Last fall, I started running with my neighbor. I was posting about doing the c25k program. Well, my neighbor and I never finished the program. We stopped at week 6, because Handsome became very ill and doctors told us we were looking at days, weeks at the most before he past away. While doing the c25k program, I was doing it! But I wasn't loving it. I wasn't getting that "runner's high" everyone talks about. I couldn't find my "runner's groove." I was doing it for weight loss, simple as that.
But when my son past away, I started running again.I would find myself upset, thinking about Handsome passing or the hard life he had and I'd get up and run. And I learned what a runner's high was. I found my groove. I fell in love with running.
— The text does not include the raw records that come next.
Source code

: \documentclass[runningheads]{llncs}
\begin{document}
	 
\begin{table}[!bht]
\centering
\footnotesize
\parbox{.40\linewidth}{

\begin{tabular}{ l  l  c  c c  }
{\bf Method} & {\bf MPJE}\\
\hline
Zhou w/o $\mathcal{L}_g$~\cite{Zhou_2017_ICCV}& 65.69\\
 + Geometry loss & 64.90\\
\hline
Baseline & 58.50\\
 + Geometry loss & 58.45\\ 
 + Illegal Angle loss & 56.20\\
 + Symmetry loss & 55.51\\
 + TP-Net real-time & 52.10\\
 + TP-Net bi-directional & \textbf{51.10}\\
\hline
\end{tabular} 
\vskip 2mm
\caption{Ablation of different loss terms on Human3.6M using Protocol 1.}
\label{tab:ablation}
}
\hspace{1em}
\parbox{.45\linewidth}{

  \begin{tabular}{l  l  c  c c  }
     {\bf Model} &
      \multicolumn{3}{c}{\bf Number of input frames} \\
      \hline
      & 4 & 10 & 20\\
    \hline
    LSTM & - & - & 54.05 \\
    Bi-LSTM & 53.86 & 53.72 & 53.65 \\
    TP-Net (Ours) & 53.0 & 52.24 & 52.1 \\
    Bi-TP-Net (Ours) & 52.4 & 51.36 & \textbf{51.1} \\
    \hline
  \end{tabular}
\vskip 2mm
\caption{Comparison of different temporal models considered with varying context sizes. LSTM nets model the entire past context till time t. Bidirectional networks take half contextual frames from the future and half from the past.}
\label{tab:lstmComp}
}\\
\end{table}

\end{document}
Writing and music have always been my therapy. I'd sing at the top of my lungs to work out frustrations or I'd journal about inner conflicts. But losing Handsome has been so much more then a few frustrations or inner conflicts. It's been excruciating pain, unbearable sadness, anger.... Running has helped me work through some of it.
This past Saturday, my friends Cindy and Sarah joined me on my first 5k, the color run in Nashville, TN.
We stopped at each color station to take a picture. This was yellow!
Orange Station.
Pink Station!
BLUE!
About to cross the finish line...
And we are officially color runners, now!
Some of the most fun I've had in a long time I'm anxious for the next one.